Problem to solve =
Print every entry exactly once more, omitting each picture.

== == ==

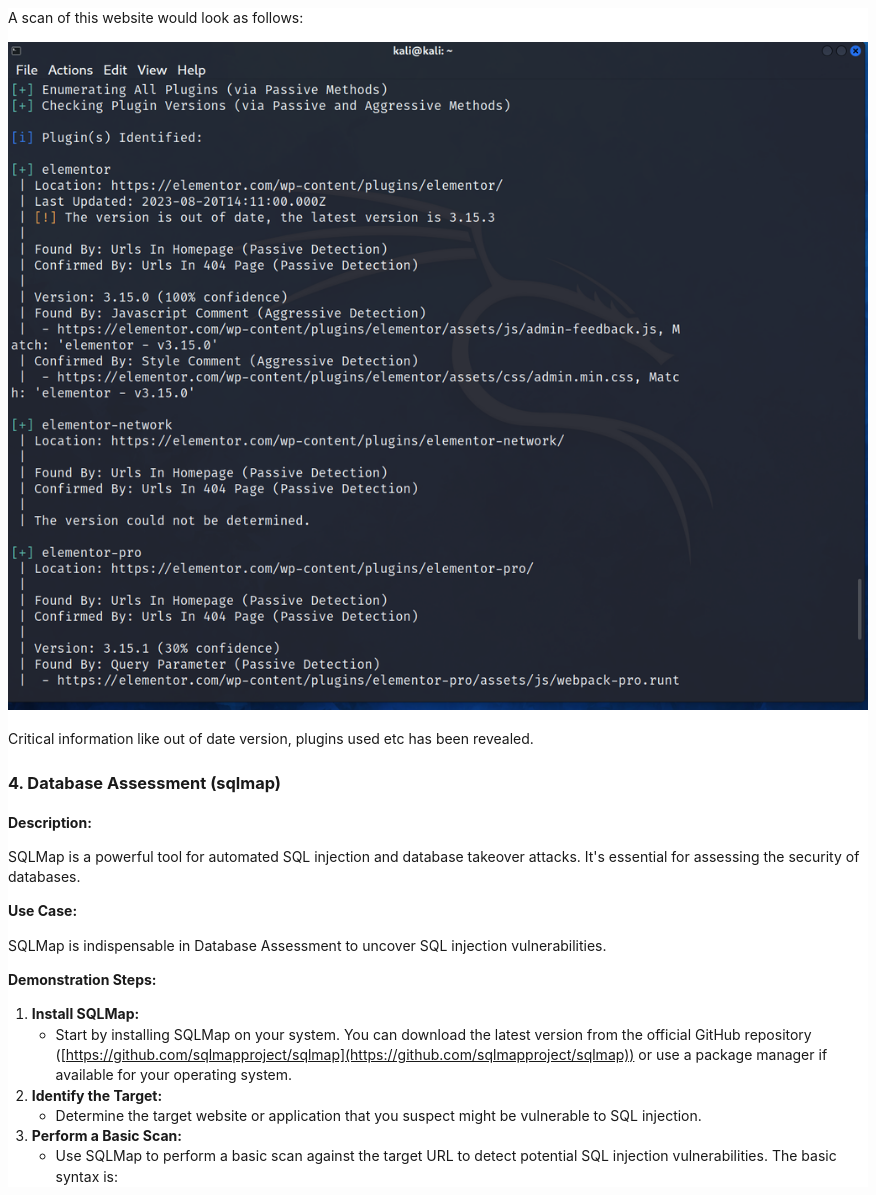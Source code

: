 A scan of this website would look as follows:

![Untitled](Week%202%20Assignment%20d183ff81ed674b8ca056620f1e1d561d/Untitled%204.png)

Critical information like out of date version, plugins used etc has been revealed.

### 4. Database Assessment (**sqlmap)**

**Description:** 

SQLMap is a powerful tool for automated SQL injection and database takeover attacks. It's essential for assessing the security of databases.

**Use Case:** 

SQLMap is indispensable in Database Assessment to uncover SQL injection vulnerabilities.

**Demonstration Steps:**

1. **Install SQLMap:**
    - Start by installing SQLMap on your system. You can download the latest version from the official GitHub repository ([https://github.com/sqlmapproject/sqlmap](https://github.com/sqlmapproject/sqlmap)) or use a package manager if available for your operating system.
2. **Identify the Target:**
    - Determine the target website or application that you suspect might be vulnerable to SQL injection.
3. **Perform a Basic Scan:**
    - Use SQLMap to perform a basic scan against the target URL to detect potential SQL injection vulnerabilities. The basic syntax is:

== == ==

Output for this exercise =
Source code

: A scan of this website would look as follows:

![Untitled](Week%202%20Assignment%20d183ff81ed674b8ca056620f1e1d561d/Untitled%204.png)

Critical information like out of date version, plugins used etc has been revealed.

### 4. Database Assessment (**sqlmap)**

**Description:** 

SQLMap is a powerful tool for automated SQL injection and database takeover attacks. It's essential for assessing the security of databases.

**Use Case:** 

SQLMap is indispensable in Database Assessment to uncover SQL injection vulnerabilities.

**Demonstration Steps:**

1. **Install SQLMap:**
    - Start by installing SQLMap on your system. You can download the latest version from the official GitHub repository ([https://github.com/sqlmapproject/sqlmap](https://github.com/sqlmapproject/sqlmap)) or use a package manager if available for your operating system.
2. **Identify the Target:**
    - Determine the target website or application that you suspect might be vulnerable to SQL injection.
3. **Perform a Basic Scan:**
    - Use SQLMap to perform a basic scan against the target URL to detect potential SQL injection vulnerabilities. The basic syntax is:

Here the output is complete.